Oaktree Capital is stepping in to take control of a financially troubled life insurer in South Carolina from its owner, A-Cap.
This situation arose from a perfect storm of regulatory pressure and a major counterparty collapse, which created a classic opportunity for a distressed-asset specialist.
First, insurance regulators have been tightening the rules. The National Association of Insurance Commissioners (NAIC) has increased the amount of capital insurers must hold against complex and illiquid assets. This requirement, known as 'Risk-Based Capital' or RBC, put significant financial strain on firms like A-Cap's insurer, which had leaned into these types of private asset investments.
Second, and more dramatically, was A-Cap's deep involvement with the now-infamous investment firm 777 Partners. A-Cap was a major lender to 777. When 777 Partners imploded—marked by a failed bid for the Everton football club, the cancellation of its reinsurance license in Bermuda, and fraud indictments against its co-founder—the shockwaves hit A-Cap hard. State regulators in both South Carolina and Utah stepped in, restricting A-Cap's insurers from doing new business, which essentially put them on life support.
This is where Oaktree enters the picture. As a specialist in distressed assets, Oaktree has both the expertise and the capital to execute such a rescue. Their financial reports show they have plenty of 'dry powder' ready to deploy. Furthermore, Oaktree has been actively building its own insurance empire, having recently acquired Ambac's legacy business and launched a new venture with Allianz. This track record gives regulators confidence that Oaktree can stabilize the insurer and protect policyholders.

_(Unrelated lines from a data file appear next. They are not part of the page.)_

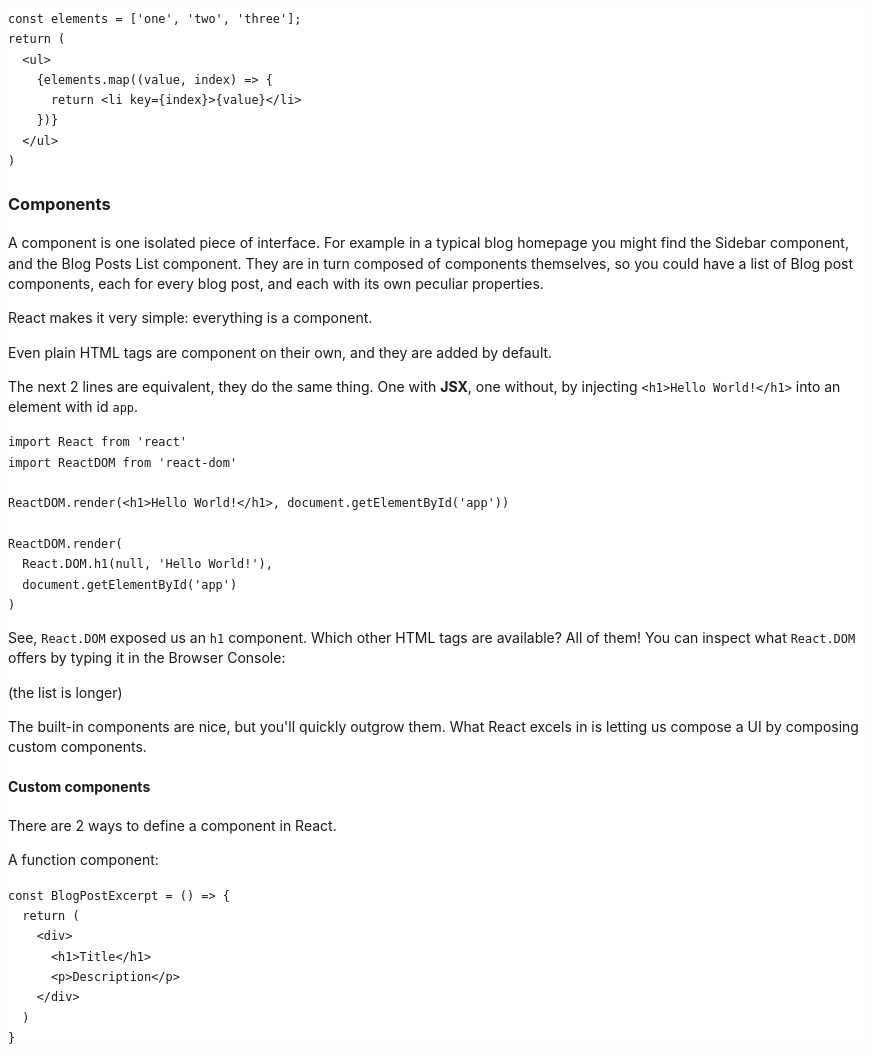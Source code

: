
 ```
const elements = ['one', 'two', 'three'];
return (
  <ul>
    {elements.map((value, index) => {
      return <li key={index}>{value}</li>
    })}
  </ul>
)
```

### Components

A component is one isolated piece of interface. For example in a typical blog homepage you might find the Sidebar component, and the Blog Posts List component. They are in turn composed of components themselves, so you could have a list of Blog post components, each for every blog post, and each with its own peculiar properties.

React makes it very simple: everything is a component.

Even plain HTML tags are component on their own, and they are added by default.

The next 2 lines are equivalent, they do the same thing. One with ****JSX****, one without, by injecting `<h1>Hello World!</h1>` into an element with id `app`.

```
import React from 'react'
import ReactDOM from 'react-dom'

ReactDOM.render(<h1>Hello World!</h1>, document.getElementById('app'))

ReactDOM.render(
  React.DOM.h1(null, 'Hello World!'),
  document.getElementById('app')
)
```

See, `React.DOM` exposed us an `h1` component. Which other HTML tags are available? All of them! You can inspect what `React.DOM` offers by typing it in the Browser Console:

(the list is longer)

The built-in components are nice, but you'll quickly outgrow them. What React excels in is letting us compose a UI by composing custom components.

#### Custom components

There are 2 ways to define a component in React.

A function component:

```
const BlogPostExcerpt = () => {
  return (
    <div>
      <h1>Title</h1>
      <p>Description</p>
    </div>
  )
}
```
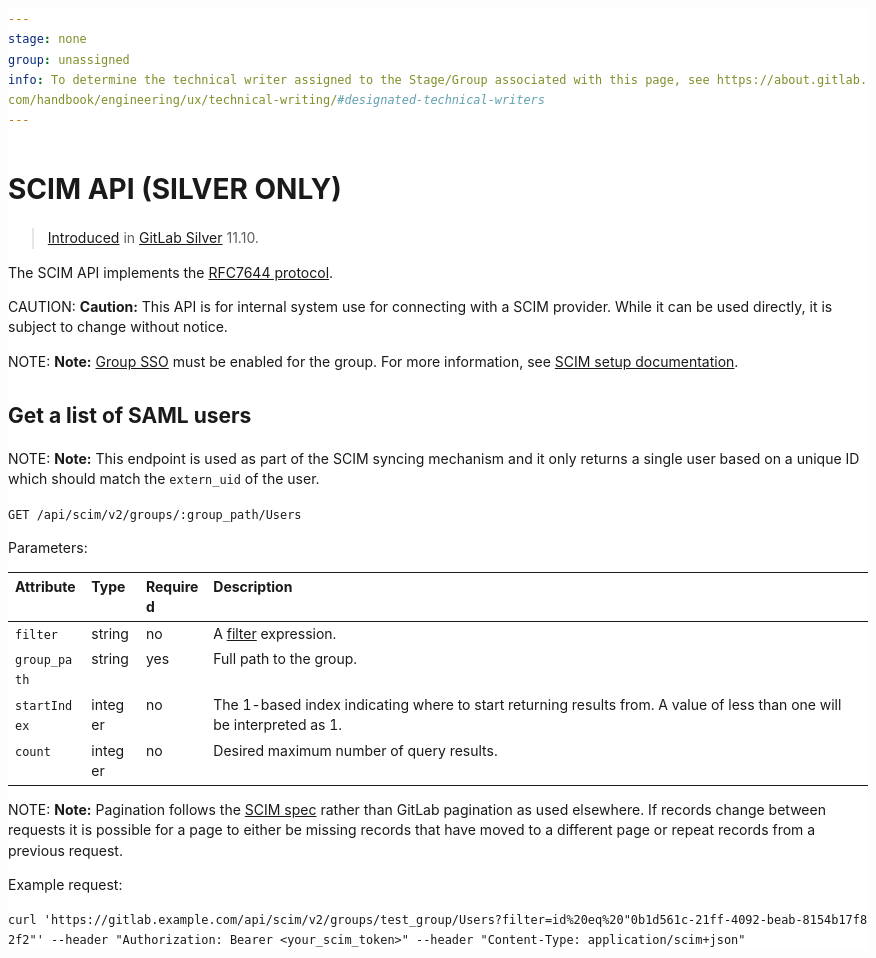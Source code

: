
 ```yaml
---
stage: none
group: unassigned
info: To determine the technical writer assigned to the Stage/Group associated with this page, see https://about.gitlab.com/handbook/engineering/ux/technical-writing/#designated-technical-writers
---
```


# SCIM API **(SILVER ONLY)**

> [Introduced](https://gitlab.com/gitlab-org/gitlab/-/merge_requests/9388) in [GitLab Silver](https://about.gitlab.com/pricing/) 11.10.

The SCIM API implements the [RFC7644 protocol](https://tools.ietf.org/html/rfc7644).

CAUTION: **Caution:**
This API is for internal system use for connecting with a SCIM provider. While it can be used directly, it is subject to change without notice.

NOTE: **Note:**
[Group SSO](../user/group/saml_sso/index.md) must be enabled for the group. For more information, see [SCIM setup documentation](../user/group/saml_sso/scim_setup.md#requirements).

## Get a list of SAML users

NOTE: **Note:**
This endpoint is used as part of the SCIM syncing mechanism and it only returns
a single user based on a unique ID which should match the `extern_uid` of the user.

```plaintext
GET /api/scim/v2/groups/:group_path/Users
```

Parameters:

| Attribute | Type    | Required | Description                                                                                                                             |
|:----------|:--------|:---------|:----------------------------------------------------------------------------------------------------------------------------------------|
| `filter`   | string  | no     | A [filter](#available-filters) expression. |
| `group_path` | string | yes    | Full path to the group. |
| `startIndex` | integer | no    | The 1-based index indicating where to start returning results from. A value of less than one will be interpreted as 1. |
| `count` | integer | no    | Desired maximum number of query results. |

NOTE: **Note:**
Pagination follows the [SCIM spec](https://tools.ietf.org/html/rfc7644#section-3.4.2.4) rather than GitLab pagination as used elsewhere. If records change between requests it is possible for a page to either be missing records that have moved to a different page or repeat records from a previous request.

Example request:

```shell
curl 'https://gitlab.example.com/api/scim/v2/groups/test_group/Users?filter=id%20eq%20"0b1d561c-21ff-4092-beab-8154b17f82f2"' --header "Authorization: Bearer <your_scim_token>" --header "Content-Type: application/scim+json"
```
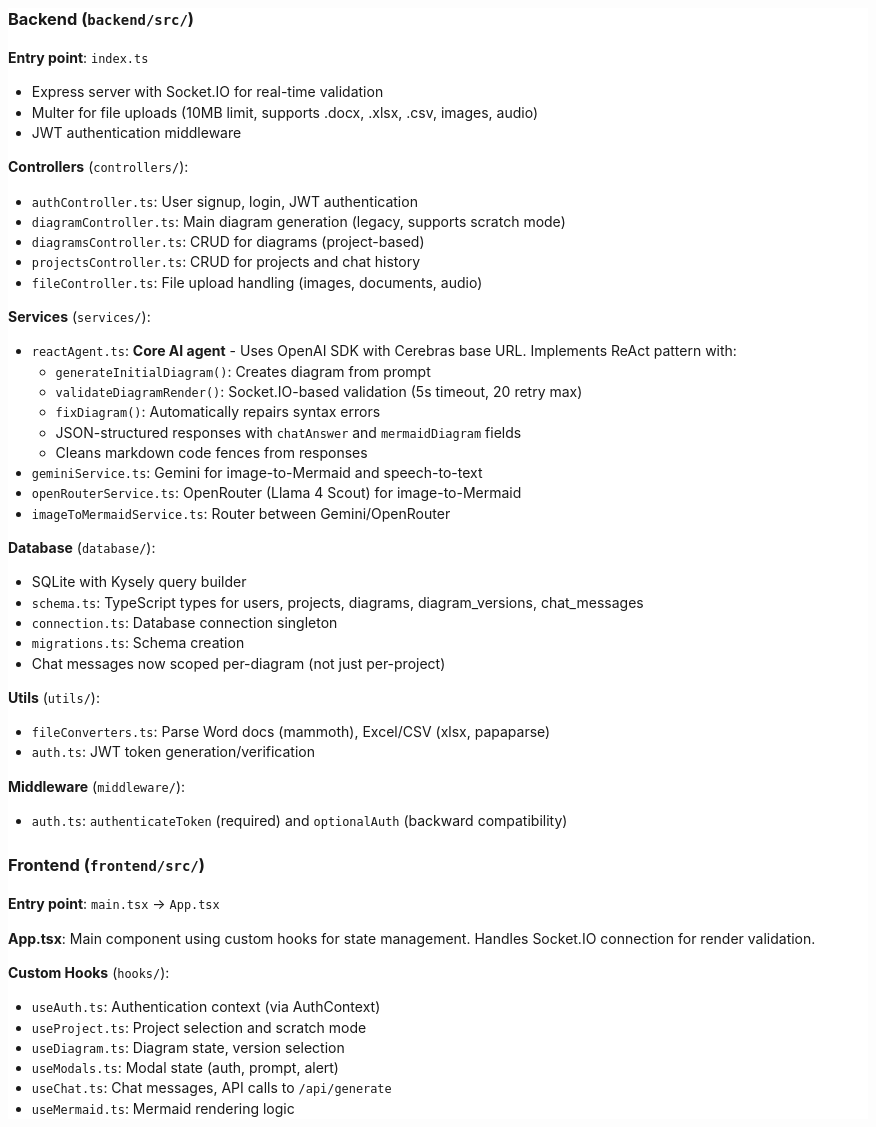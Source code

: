 ### Backend (`backend/src/`)

**Entry point**: `index.ts`
- Express server with Socket.IO for real-time validation
- Multer for file uploads (10MB limit, supports .docx, .xlsx, .csv, images, audio)
- JWT authentication middleware

**Controllers** (`controllers/`):
- `authController.ts`: User signup, login, JWT authentication
- `diagramController.ts`: Main diagram generation (legacy, supports scratch mode)
- `diagramsController.ts`: CRUD for diagrams (project-based)
- `projectsController.ts`: CRUD for projects and chat history
- `fileController.ts`: File upload handling (images, documents, audio)

**Services** (`services/`):
- `reactAgent.ts`: **Core AI agent** - Uses OpenAI SDK with Cerebras base URL. Implements ReAct pattern with:
  - `generateInitialDiagram()`: Creates diagram from prompt
  - `validateDiagramRender()`: Socket.IO-based validation (5s timeout, 20 retry max)
  - `fixDiagram()`: Automatically repairs syntax errors
  - JSON-structured responses with `chatAnswer` and `mermaidDiagram` fields
  - Cleans markdown code fences from responses
- `geminiService.ts`: Gemini for image-to-Mermaid and speech-to-text
- `openRouterService.ts`: OpenRouter (Llama 4 Scout) for image-to-Mermaid
- `imageToMermaidService.ts`: Router between Gemini/OpenRouter

**Database** (`database/`):
- SQLite with Kysely query builder
- `schema.ts`: TypeScript types for users, projects, diagrams, diagram_versions, chat_messages
- `connection.ts`: Database connection singleton
- `migrations.ts`: Schema creation
- Chat messages now scoped per-diagram (not just per-project)

**Utils** (`utils/`):
- `fileConverters.ts`: Parse Word docs (mammoth), Excel/CSV (xlsx, papaparse)
- `auth.ts`: JWT token generation/verification

**Middleware** (`middleware/`):
- `auth.ts`: `authenticateToken` (required) and `optionalAuth` (backward compatibility)

### Frontend (`frontend/src/`)

**Entry point**: `main.tsx` → `App.tsx`

**App.tsx**: Main component using custom hooks for state management. Handles Socket.IO connection for render validation.

**Custom Hooks** (`hooks/`):
- `useAuth.ts`: Authentication context (via AuthContext)
- `useProject.ts`: Project selection and scratch mode
- `useDiagram.ts`: Diagram state, version selection
- `useModals.ts`: Modal state (auth, prompt, alert)
- `useChat.ts`: Chat messages, API calls to `/api/generate`
- `useMermaid.ts`: Mermaid rendering logic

In essence, this deal is a prime example of a 'distress-to-platform' strategy. Oaktree gets to acquire an insurance business at a low price and integrate it into its growing platform, while a troubled insurer is saved from potential collapse.
- Risk-Based Capital (RBC): The minimum amount of capital an insurance company is required to hold by regulators, which varies based on the riskiness of its investments and operations.
- Private Credit: Direct lending to companies by non-bank institutions, often involving more complex and less liquid loans than traditional bank loans.
- Distressed Assets: Financial assets of companies that are in or near bankruptcy or financial distress.